> **Aim of the exercise**
Pull out every line of the listing below where "first" appears.

> **Data to use**
----------
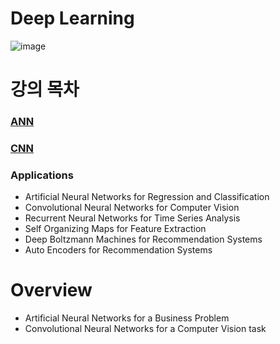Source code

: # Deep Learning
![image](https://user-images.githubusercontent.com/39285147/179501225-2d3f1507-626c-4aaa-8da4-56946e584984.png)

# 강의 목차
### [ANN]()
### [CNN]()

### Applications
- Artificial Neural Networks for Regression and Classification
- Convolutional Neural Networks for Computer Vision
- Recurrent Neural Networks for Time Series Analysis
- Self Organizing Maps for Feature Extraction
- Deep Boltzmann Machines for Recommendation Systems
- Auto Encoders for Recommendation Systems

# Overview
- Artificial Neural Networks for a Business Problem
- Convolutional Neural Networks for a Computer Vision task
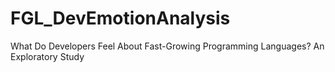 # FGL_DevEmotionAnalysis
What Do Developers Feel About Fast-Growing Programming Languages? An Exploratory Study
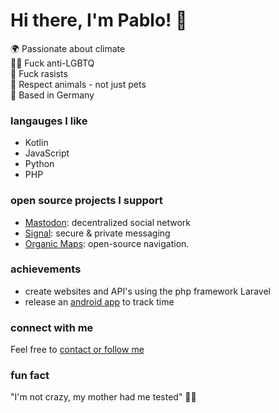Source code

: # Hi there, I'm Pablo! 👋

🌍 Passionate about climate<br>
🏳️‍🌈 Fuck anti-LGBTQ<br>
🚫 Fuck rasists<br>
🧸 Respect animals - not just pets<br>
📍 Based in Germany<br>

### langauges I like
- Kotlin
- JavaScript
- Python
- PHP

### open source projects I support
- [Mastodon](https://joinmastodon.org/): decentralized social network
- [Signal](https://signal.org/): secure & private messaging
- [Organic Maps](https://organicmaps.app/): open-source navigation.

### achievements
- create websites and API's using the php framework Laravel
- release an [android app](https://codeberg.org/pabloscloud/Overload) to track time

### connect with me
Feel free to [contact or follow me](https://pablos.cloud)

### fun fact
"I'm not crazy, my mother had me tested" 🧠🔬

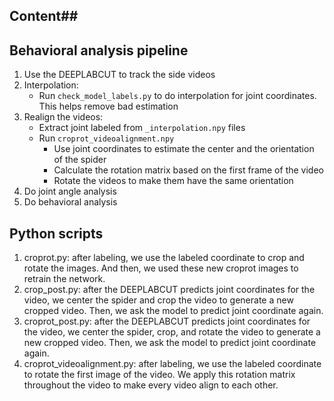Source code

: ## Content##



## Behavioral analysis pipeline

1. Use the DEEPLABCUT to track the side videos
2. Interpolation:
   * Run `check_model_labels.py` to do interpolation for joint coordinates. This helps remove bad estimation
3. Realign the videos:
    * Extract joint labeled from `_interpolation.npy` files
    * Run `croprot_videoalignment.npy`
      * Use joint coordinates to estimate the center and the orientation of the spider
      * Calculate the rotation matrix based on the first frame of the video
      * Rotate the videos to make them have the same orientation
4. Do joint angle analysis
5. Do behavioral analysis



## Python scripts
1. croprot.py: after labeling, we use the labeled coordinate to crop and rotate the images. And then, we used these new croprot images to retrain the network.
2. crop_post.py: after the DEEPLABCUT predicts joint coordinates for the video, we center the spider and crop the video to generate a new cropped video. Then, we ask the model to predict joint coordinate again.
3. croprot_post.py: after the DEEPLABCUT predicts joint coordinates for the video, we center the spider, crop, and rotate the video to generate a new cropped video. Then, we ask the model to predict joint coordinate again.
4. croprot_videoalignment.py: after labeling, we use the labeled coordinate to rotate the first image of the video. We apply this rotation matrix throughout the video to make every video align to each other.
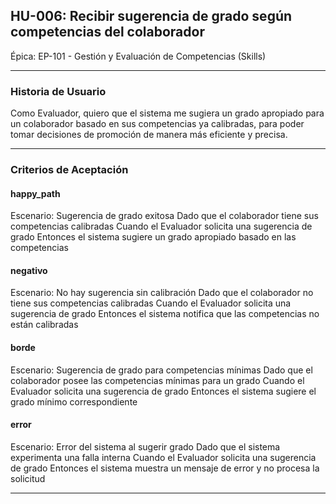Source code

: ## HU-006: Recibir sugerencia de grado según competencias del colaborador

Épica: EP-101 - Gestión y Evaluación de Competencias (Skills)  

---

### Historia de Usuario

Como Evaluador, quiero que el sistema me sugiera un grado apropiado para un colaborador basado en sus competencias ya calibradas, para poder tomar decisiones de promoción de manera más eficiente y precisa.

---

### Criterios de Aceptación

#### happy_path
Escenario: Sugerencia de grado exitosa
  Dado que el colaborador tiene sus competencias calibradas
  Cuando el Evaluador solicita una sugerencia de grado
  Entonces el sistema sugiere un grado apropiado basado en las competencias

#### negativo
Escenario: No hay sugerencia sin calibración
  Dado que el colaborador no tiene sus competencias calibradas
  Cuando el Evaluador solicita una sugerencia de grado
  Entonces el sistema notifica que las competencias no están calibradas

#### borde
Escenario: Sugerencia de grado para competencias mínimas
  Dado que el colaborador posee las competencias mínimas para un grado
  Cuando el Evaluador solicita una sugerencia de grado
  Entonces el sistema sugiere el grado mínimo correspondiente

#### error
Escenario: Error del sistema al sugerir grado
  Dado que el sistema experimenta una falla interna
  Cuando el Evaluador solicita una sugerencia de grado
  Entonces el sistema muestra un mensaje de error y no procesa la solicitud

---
----------
> **Response box**
      * Calculate the rotation matrix based on the first frame of the video
4. croprot_videoalignment.py: after labeling, we use the labeled coordinate to rotate the first image of the video. We apply this rotation matrix throughout the video to make every video align to each other.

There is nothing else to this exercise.